Quando Washington inventò il Giorno del Ringraziamento: così nacque il Thanksgiving

Il 26 novembre 1789, un giovedì, George Washington si svegliò di buon’ora. Assistito dai suoi valets de chambre – William “Billy” Lee e il giovane Christopher Sheels, persone che lui stesso teneva in schiavitù – si incipriò i capelli, indossò il suo abito preferito di velluto nero, si legò la cravatta bianca e s’infilò i guanti gialli.
Quando fu pronto, uscì per percorrere la breve distanza che separava la residenza presidenziale, allora al n. 3 di Cherry Street a New York, dalla St. Paul’s Chapel, che ancora oggi si trova al 209 di Broadway. New York era a quel tempo la capitale provvisoria degli Stati Uniti: il nuovo governo federale si era appena insediato e non aveva ancora una sede stabile.
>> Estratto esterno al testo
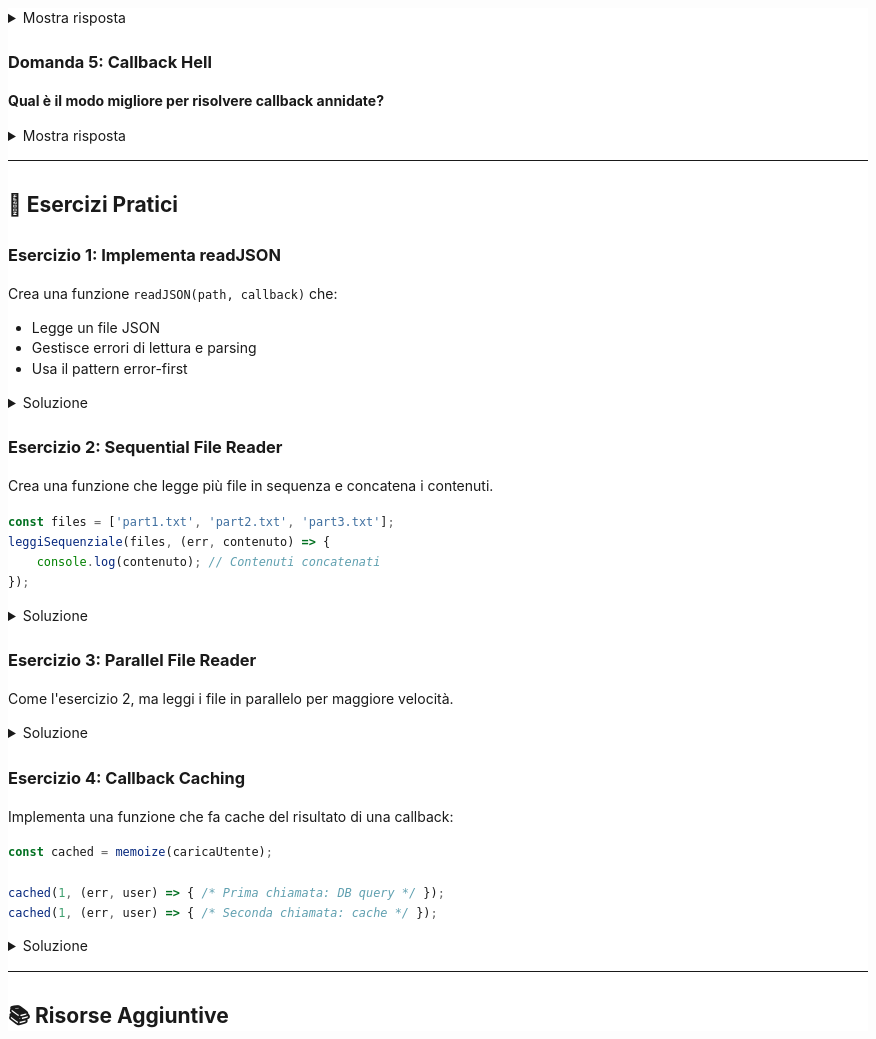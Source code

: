 <details><summary>Mostra risposta</summary></details>

### Domanda 5: Callback Hell
**Qual è il modo migliore per risolvere callback annidate?**

<details><summary>Mostra risposta</summary></details>

---

## 💪 Esercizi Pratici

### Esercizio 1: Implementa readJSON

Crea una funzione `readJSON(path, callback)` che:
- Legge un file JSON
- Gestisce errori di lettura e parsing
- Usa il pattern error-first

<details><summary>Soluzione</summary></details>

### Esercizio 2: Sequential File Reader

Crea una funzione che legge più file in sequenza e concatena i contenuti.

```javascript
const files = ['part1.txt', 'part2.txt', 'part3.txt'];
leggiSequenziale(files, (err, contenuto) => {
    console.log(contenuto); // Contenuti concatenati
});
```

<details><summary>Soluzione</summary></details>

### Esercizio 3: Parallel File Reader

Come l'esercizio 2, ma leggi i file in parallelo per maggiore velocità.

<details><summary>Soluzione</summary></details>

### Esercizio 4: Callback Caching

Implementa una funzione che fa cache del risultato di una callback:

```javascript
const cached = memoize(caricaUtente);

cached(1, (err, user) => { /* Prima chiamata: DB query */ });
cached(1, (err, user) => { /* Seconda chiamata: cache */ });
```

<details><summary>Soluzione</summary></details>

---

## 📚 Risorse Aggiuntive
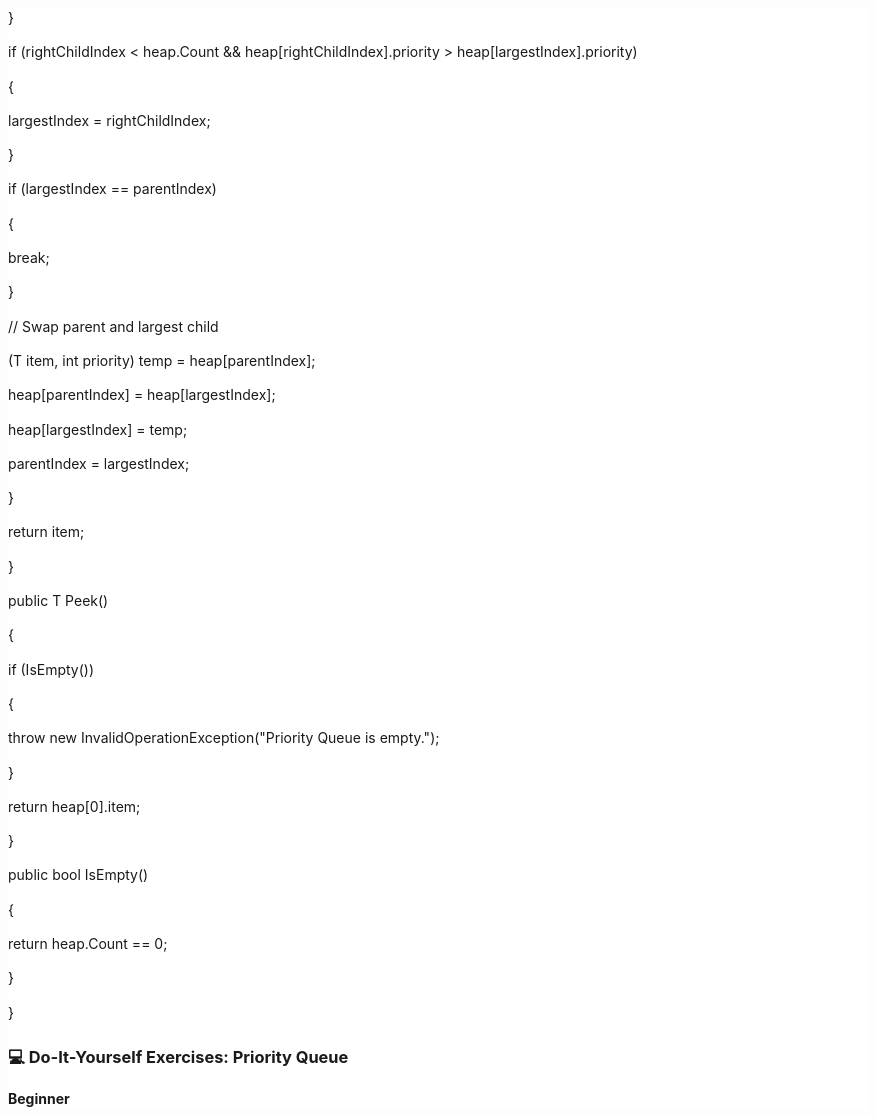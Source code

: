 }

if (rightChildIndex \< heap.Count && heap\[rightChildIndex\].priority \>
heap\[largestIndex\].priority)

{

largestIndex = rightChildIndex;

}

if (largestIndex == parentIndex)

{

break;

}

// Swap parent and largest child

(T item, int priority) temp = heap\[parentIndex\];

heap\[parentIndex\] = heap\[largestIndex\];

heap\[largestIndex\] = temp;

parentIndex = largestIndex;

}

return item;

}

public T Peek()

{

if (IsEmpty())

{

throw new InvalidOperationException(\"Priority Queue is empty.\");

}

return heap\[0\].item;

}

public bool IsEmpty()

{

return heap.Count == 0;

}

}

### **💻 Do-It-Yourself Exercises: Priority Queue**

#### **Beginner**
Washington aveva un obiettivo importante: celebrare il Giorno del Ringraziamento. Aveva riflettuto con attenzione su quella ricorrenza, la prima del suo mandato. Il 3 ottobre 1789, su raccomandazione congiunta di Camera e Senato, aveva emanato una proclamazione in cui invitava il popolo degli Stati Uniti a dedicare “un giorno di pubblico ringraziamento e preghiera”. Per Washington, quel Thanksgiving del 1789 rappresentava un’occasione cruciale per esortare i cittadini del nuovo Paese a restare uniti, nonostante le forze centrifughe che, a suo avviso, avrebbero potuto facilmente disgregarlo.
Non era il primo Thanksgiving celebrato dagli americani: il primo risale all’autunno del 1621, quando i coloni di Plymouth organizzarono un banchetto per ringraziare Dio del raccolto e invitarono membri della vicina tribù Wampanoag. Non era neppure il primo Ringraziamento a carattere nazionale: quello si tenne il 18 dicembre 1777, su iniziativa del generale Washington, durante la Guerra d’Indipendenza. E la ricorrenza non era ancora diventata una festività federale da celebrare ogni ultimo giovedì di novembre: questo sarebbe accaduto solo con la proclamazione di Abraham Lincoln nel 1863, in piena guerra civile.
Il 26 novembre 1789 il tempo era pessimo, e la cosa certo non incoraggiò i newyorchesi ad unirsi alla celebrazione. “Sono andato alla St. Paul’s Chapel”, annotò Washington nel suo diario, “sebbene vi fosse un tempo inclemente e tempestoso”. Ad attenderlo trovò “pochissime persone”. Il presidente però si era preparato. Aveva anche donato una somma consistente di tasca propria per acquistare birra e cibo per i debitori rinchiusi nel carcere cittadino di New York. Quel gesto fu considerato magnanimo e perfettamente in linea con lo spirito della festa. Una settimana dopo, in un annuncio apparso sul New York Journal del 3 dicembre, quegli stessi detenuti espressero i loro “grati ringraziamenti” al presidente “per la sua graditissima donazione di giovedì scorso”.
Dal punto di vista numerico, quel primo Thanksgiving presidenziale non fu un grande successo: la chiesa era quasi vuota. Eppure quello fu un passaggio importante nel più ampio progetto politico di George Washington: portare la presidenza a contatto diretto con I cittadini. Washington aspirava a un populismo virtuoso. Non un populismo fondato sull’istigazione delle masse, bensì sulla condivisione dei loro rituali, del loro linguaggio religioso, della loro vita comunitaria. E agiva, nelle sue intenzioni, nell’interesse collettivo.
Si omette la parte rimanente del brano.